*PROBLEM REQUIREMENTS*
Filter on the word "StringTok": copy each matching line from the listing below.

*SOURCE RECORDS*
▬▬▬

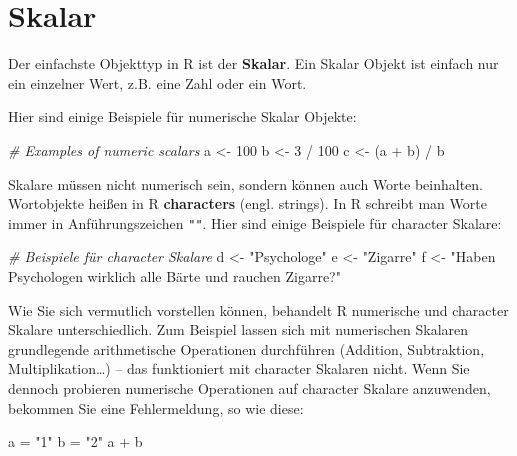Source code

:\documentclass[
]{book}
\newenvironment{Shaded}{\begin{snugshade}}{\end{snugshade}}
\newcommand{\CommentTok}[1]{\textcolor[rgb]{0.56,0.35,0.01}{\textit{#1}}}
\newcommand{\DecValTok}[1]{\textcolor[rgb]{0.00,0.00,0.81}{#1}}
\newcommand{\NormalTok}[1]{#1}
\newcommand{\OtherTok}[1]{\textcolor[rgb]{0.56,0.35,0.01}{#1}}
\newcommand{\SpecialCharTok}[1]{\textcolor[rgb]{0.00,0.00,0.00}{#1}}
\newcommand{\StringTok}[1]{\textcolor[rgb]{0.31,0.60,0.02}{#1}}
\begin{document}
\hypertarget{skalar}{%
\section{Skalar}\label{skalar}}

Der einfachste Objekttyp in R ist der \textbf{Skalar}. Ein Skalar Objekt ist einfach nur ein einzelner Wert, z.B. eine Zahl oder ein Wort.

Hier sind einige Beispiele für numerische Skalar Objekte:

\begin{Shaded}
\begin{Highlighting}[]
\CommentTok{\# Examples of numeric scalars}
\NormalTok{a }\OtherTok{\textless{}{-}} \DecValTok{100}
\NormalTok{b }\OtherTok{\textless{}{-}} \DecValTok{3} \SpecialCharTok{/} \DecValTok{100}
\NormalTok{c }\OtherTok{\textless{}{-}}\NormalTok{ (a }\SpecialCharTok{+}\NormalTok{ b) }\SpecialCharTok{/}\NormalTok{ b}
\end{Highlighting}
\end{Shaded}

Skalare müssen nicht numerisch sein, sondern können auch Worte beinhalten. Wortobjekte heißen in R \textbf{characters} (engl. strings). In R schreibt man Worte immer in Anführungszeichen \texttt{""}. Hier sind einige Beispiele für character Skalare:

\begin{Shaded}
\begin{Highlighting}[]
\CommentTok{\# Beispiele für character Skalare}
\NormalTok{d }\OtherTok{\textless{}{-}} \StringTok{"Psychologe"}
\NormalTok{e }\OtherTok{\textless{}{-}} \StringTok{"Zigarre"}
\NormalTok{f }\OtherTok{\textless{}{-}} \StringTok{"Haben Psychologen wirklich alle Bärte und rauchen Zigarre?"}
\end{Highlighting}
\end{Shaded}

Wie Sie sich vermutlich vorstellen können, behandelt R numerische und character Skalare unterschiedlich. Zum Beispiel lassen sich mit numerischen Skalaren grundlegende arithmetische Operationen durchführen (Addition, Subtraktion, Multiplikation\ldots) -- das funktioniert mit character Skalaren nicht.
Wenn Sie dennoch probieren numerische Operationen auf character Skalare anzuwenden, bekommen Sie eine Fehlermeldung, so wie diese:

\begin{Shaded}
\begin{Highlighting}[]
\NormalTok{a }\OtherTok{=} \StringTok{"1"}
\NormalTok{b }\OtherTok{=} \StringTok{"2"}
\NormalTok{a }\SpecialCharTok{+}\NormalTok{ b}
\end{Highlighting}
\end{Shaded}
\end{document}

▬▬▬

*TASK SOLUTION*
\newcommand{\StringTok}[1]{\textcolor[rgb]{0.31,0.60,0.02}{#1}}
\NormalTok{d }\OtherTok{\textless{}{-}} \StringTok{"Psychologe"}
\NormalTok{e }\OtherTok{\textless{}{-}} \StringTok{"Zigarre"}
\NormalTok{f }\OtherTok{\textless{}{-}} \StringTok{"Haben Psychologen wirklich alle Bärte und rauchen Zigarre?"}
\NormalTok{a }\OtherTok{=} \StringTok{"1"}
\NormalTok{b }\OtherTok{=} \StringTok{"2"}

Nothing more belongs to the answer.